=== Task details ===
Would you please return the lines of the entries below starting at the line that has "### Raining on our data" and ending at the line that has "All these factoring", both included, exactly as they are?

-- Dataset entries follows --

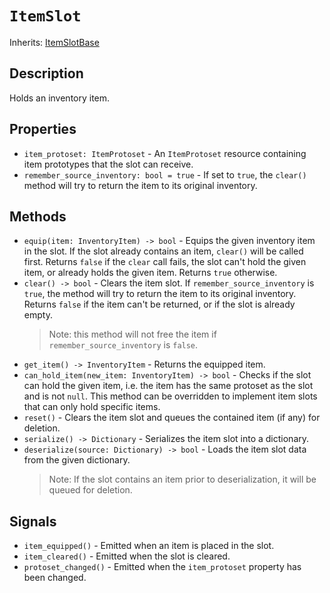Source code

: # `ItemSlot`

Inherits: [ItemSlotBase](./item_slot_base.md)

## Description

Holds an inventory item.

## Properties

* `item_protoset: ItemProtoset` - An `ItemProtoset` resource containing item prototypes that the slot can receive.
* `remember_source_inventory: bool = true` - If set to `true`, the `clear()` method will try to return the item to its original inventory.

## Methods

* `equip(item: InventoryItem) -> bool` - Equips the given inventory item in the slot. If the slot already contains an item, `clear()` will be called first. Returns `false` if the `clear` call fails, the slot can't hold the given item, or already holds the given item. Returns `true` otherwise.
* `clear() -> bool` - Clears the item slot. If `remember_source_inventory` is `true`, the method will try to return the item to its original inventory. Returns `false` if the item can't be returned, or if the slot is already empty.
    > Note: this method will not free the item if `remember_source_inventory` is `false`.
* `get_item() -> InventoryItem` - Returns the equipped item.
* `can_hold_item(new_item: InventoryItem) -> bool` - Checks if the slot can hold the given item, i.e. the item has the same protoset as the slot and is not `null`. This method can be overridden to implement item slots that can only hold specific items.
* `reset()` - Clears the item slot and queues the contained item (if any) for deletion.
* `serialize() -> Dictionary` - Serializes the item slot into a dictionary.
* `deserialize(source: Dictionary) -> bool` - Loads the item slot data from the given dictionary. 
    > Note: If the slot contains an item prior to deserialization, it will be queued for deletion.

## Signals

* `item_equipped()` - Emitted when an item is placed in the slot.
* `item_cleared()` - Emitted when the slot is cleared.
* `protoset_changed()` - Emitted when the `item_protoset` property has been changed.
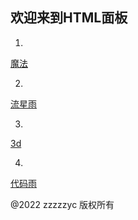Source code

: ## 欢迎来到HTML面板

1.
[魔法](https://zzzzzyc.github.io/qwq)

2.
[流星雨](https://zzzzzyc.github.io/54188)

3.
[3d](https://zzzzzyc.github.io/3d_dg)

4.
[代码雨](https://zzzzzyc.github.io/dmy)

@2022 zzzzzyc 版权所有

-- Dataset entries concluded --
-- Dataset entries follows --

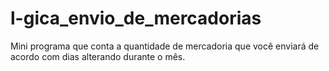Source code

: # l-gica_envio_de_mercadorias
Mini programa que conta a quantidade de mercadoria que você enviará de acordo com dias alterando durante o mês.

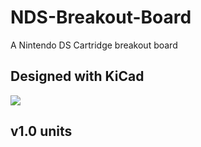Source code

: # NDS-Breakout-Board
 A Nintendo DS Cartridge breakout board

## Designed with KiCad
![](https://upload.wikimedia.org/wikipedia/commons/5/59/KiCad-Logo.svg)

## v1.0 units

-- Dataset entries concluded --
-- Dataset entries follows --

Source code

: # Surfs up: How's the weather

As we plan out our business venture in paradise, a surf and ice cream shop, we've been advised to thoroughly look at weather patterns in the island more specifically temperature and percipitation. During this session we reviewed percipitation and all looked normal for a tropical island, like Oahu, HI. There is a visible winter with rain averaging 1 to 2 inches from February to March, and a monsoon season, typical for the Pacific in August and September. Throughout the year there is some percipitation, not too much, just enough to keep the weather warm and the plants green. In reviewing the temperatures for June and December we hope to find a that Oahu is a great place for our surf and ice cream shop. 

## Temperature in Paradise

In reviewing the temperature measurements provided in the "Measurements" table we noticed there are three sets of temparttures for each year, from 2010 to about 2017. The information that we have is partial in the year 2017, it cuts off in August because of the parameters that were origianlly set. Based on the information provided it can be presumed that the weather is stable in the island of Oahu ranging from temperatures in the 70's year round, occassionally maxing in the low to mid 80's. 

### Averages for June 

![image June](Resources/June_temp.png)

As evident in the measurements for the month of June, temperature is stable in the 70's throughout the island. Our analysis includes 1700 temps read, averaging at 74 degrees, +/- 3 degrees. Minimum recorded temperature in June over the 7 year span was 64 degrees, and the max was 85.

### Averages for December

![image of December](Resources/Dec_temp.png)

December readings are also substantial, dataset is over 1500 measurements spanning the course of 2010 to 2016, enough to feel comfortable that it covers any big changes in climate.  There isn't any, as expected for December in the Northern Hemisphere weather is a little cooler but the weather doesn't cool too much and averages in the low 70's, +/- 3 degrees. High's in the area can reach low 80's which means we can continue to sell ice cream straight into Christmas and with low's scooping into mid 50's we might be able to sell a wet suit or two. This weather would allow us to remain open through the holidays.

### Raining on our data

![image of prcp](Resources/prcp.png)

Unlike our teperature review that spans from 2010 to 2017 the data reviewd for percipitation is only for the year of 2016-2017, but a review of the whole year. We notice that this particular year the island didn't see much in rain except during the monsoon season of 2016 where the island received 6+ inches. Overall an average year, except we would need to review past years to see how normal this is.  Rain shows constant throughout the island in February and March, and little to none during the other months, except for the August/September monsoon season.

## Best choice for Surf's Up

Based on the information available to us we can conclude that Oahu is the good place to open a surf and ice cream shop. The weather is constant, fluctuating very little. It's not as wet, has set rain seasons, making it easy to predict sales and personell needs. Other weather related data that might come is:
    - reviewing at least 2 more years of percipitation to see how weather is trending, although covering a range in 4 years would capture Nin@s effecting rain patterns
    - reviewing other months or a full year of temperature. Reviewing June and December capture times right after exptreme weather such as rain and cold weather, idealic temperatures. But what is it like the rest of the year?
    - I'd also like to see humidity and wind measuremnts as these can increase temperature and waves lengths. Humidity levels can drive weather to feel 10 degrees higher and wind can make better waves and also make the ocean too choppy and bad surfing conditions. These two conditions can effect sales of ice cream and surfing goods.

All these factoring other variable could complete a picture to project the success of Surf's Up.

-- Dataset entries concluded --

=== Completed task ===
### Raining on our data

![image of prcp](Resources/prcp.png)

Unlike our teperature review that spans from 2010 to 2017 the data reviewd for percipitation is only for the year of 2016-2017, but a review of the whole year. We notice that this particular year the island didn't see much in rain except during the monsoon season of 2016 where the island received 6+ inches. Overall an average year, except we would need to review past years to see how normal this is.  Rain shows constant throughout the island in February and March, and little to none during the other months, except for the August/September monsoon season.

## Best choice for Surf's Up

Based on the information available to us we can conclude that Oahu is the good place to open a surf and ice cream shop. The weather is constant, fluctuating very little. It's not as wet, has set rain seasons, making it easy to predict sales and personell needs. Other weather related data that might come is:
    - reviewing at least 2 more years of percipitation to see how weather is trending, although covering a range in 4 years would capture Nin@s effecting rain patterns
    - reviewing other months or a full year of temperature. Reviewing June and December capture times right after exptreme weather such as rain and cold weather, idealic temperatures. But what is it like the rest of the year?
    - I'd also like to see humidity and wind measuremnts as these can increase temperature and waves lengths. Humidity levels can drive weather to feel 10 degrees higher and wind can make better waves and also make the ocean too choppy and bad surfing conditions. These two conditions can effect sales of ice cream and surfing goods.

All these factoring other variable could complete a picture to project the success of Surf's Up.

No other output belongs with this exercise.